Work request:
For the string "copy", work out how many lines of the data contain it and give that number with nothing added.

......

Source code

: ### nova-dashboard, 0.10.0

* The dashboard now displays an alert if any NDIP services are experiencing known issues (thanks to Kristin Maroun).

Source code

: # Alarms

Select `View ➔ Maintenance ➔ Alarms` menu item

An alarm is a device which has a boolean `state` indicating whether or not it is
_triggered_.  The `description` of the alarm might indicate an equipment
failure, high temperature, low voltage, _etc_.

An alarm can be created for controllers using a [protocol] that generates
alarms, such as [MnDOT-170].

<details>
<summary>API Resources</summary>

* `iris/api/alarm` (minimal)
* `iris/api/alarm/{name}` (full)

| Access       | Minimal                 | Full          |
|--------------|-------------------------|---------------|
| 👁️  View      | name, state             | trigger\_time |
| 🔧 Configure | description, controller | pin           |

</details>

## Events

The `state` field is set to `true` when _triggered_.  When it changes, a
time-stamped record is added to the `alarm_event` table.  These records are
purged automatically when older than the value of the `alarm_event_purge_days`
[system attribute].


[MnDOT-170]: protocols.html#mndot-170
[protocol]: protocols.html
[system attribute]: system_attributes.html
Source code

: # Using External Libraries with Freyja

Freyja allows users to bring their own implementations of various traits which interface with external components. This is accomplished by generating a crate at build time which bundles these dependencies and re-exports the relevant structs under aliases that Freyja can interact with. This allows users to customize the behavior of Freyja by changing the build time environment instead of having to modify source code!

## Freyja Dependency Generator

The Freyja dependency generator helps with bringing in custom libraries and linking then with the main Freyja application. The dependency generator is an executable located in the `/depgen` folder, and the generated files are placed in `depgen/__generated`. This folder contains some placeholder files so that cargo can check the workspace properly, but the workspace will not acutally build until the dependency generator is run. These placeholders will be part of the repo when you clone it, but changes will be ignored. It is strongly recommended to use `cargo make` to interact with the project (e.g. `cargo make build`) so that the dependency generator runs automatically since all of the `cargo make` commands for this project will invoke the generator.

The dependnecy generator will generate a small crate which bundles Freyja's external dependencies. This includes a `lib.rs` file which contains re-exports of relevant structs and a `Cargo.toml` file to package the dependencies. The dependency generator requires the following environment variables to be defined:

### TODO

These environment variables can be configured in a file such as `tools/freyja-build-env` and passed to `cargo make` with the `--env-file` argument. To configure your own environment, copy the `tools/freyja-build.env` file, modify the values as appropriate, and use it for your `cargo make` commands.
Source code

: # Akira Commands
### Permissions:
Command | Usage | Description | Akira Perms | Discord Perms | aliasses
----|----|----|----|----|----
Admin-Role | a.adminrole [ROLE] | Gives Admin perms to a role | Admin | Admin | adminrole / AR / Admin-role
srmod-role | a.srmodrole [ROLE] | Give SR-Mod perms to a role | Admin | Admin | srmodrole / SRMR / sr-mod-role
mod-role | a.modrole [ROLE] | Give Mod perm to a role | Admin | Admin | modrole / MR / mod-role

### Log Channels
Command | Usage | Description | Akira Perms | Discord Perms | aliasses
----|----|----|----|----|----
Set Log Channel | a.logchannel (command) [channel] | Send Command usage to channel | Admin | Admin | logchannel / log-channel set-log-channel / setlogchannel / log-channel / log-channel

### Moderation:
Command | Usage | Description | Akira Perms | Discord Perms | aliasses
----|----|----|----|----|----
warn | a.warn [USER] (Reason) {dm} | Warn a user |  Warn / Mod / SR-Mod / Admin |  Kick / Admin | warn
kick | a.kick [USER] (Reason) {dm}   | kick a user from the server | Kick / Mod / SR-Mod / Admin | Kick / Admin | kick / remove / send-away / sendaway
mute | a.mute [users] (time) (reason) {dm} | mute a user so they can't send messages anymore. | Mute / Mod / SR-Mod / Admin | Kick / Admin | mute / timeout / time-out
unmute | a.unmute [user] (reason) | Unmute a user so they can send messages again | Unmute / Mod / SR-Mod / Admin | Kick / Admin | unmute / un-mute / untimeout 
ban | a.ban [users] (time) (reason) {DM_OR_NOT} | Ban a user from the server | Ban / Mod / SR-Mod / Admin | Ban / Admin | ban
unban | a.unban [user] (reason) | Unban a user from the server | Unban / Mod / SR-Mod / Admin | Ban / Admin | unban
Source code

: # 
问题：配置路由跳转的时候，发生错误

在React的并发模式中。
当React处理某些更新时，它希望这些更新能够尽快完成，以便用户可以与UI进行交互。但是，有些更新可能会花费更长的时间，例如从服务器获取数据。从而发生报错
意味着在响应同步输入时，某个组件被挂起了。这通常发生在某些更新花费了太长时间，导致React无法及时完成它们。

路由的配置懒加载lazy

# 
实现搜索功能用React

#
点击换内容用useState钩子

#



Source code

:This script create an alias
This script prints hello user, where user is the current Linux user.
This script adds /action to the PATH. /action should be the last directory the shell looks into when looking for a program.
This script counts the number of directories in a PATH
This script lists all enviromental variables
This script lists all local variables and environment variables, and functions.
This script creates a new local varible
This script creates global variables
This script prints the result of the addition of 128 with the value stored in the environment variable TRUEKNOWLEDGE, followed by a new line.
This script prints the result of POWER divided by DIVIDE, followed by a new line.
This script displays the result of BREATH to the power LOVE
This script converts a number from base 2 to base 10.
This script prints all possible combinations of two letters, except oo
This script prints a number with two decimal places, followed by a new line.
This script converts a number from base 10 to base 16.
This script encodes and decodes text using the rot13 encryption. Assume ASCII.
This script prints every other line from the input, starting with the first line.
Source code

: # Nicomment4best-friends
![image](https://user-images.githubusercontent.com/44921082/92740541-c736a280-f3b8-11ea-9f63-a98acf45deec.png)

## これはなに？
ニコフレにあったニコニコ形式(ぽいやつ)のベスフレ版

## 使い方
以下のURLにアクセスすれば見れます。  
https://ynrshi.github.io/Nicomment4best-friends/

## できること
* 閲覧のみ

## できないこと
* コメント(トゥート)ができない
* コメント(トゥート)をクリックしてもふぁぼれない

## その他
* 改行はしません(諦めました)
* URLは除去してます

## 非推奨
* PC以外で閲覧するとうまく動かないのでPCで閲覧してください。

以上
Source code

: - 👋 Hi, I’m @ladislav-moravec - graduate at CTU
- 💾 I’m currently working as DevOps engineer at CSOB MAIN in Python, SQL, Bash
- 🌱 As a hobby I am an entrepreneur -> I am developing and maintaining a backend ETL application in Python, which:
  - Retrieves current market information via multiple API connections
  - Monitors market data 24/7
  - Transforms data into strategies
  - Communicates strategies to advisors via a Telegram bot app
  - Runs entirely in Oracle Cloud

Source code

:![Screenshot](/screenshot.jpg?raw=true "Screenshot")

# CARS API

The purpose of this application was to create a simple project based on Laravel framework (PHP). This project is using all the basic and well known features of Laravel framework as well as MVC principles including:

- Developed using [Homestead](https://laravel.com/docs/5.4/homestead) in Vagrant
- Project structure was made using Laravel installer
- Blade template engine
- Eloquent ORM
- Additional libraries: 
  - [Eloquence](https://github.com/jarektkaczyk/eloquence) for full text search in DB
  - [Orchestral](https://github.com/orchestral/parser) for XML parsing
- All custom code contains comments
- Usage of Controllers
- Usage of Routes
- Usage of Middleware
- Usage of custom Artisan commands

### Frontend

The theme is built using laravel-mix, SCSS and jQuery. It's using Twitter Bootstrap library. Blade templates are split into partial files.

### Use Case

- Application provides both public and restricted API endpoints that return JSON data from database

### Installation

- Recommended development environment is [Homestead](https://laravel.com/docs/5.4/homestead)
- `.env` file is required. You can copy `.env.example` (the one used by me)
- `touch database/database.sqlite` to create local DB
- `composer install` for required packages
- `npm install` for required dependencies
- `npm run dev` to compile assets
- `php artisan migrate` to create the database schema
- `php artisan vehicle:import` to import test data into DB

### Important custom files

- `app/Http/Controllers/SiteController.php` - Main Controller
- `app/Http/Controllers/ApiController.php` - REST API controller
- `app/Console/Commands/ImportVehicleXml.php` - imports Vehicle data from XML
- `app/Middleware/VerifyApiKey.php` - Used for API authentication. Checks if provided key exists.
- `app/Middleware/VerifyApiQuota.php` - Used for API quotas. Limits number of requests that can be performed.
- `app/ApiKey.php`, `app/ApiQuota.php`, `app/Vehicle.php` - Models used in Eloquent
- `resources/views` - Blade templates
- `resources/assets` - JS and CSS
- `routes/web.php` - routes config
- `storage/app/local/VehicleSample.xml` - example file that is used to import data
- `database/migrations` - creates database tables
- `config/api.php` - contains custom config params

......

Problem solution:
2